━━━━━ Information

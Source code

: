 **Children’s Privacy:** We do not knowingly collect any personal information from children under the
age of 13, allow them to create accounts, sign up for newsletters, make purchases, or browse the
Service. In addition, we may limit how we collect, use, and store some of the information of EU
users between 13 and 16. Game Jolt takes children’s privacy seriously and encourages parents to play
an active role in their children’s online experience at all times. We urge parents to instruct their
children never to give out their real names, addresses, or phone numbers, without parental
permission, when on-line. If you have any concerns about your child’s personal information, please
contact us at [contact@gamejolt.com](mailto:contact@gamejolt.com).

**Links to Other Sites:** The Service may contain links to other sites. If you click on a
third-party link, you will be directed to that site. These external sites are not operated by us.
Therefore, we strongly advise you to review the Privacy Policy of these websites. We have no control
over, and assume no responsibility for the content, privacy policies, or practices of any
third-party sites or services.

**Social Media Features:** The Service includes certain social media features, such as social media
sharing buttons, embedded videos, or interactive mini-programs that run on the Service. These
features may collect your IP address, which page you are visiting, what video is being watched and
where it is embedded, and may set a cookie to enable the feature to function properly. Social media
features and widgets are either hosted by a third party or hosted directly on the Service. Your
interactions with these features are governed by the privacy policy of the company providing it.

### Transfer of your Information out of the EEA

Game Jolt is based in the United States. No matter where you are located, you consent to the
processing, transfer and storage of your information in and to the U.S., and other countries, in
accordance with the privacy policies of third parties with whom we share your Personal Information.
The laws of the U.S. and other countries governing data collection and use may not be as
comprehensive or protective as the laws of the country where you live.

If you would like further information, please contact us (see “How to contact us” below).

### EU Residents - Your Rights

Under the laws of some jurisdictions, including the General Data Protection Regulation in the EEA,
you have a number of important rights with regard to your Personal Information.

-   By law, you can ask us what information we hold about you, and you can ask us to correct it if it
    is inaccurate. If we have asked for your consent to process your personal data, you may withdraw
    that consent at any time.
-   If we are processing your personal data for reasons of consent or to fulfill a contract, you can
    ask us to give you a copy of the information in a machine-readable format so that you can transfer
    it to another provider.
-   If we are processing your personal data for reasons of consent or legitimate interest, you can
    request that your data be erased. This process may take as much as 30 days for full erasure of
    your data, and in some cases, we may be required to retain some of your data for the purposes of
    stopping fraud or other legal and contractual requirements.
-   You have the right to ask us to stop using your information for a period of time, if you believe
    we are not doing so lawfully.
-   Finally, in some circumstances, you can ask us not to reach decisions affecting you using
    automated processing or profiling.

━━━━━━━━━━

Exercise objective: What you give back should be exactly the lines of the entries above from the one containing "stopping fraud or" to the end, and nothing more.

Answer section:
    stopping fraud or other legal and contractual requirements.
-   You have the right to ask us to stop using your information for a period of time, if you believe
    we are not doing so lawfully.
-   Finally, in some circumstances, you can ask us not to reach decisions affecting you using
    automated processing or profiling.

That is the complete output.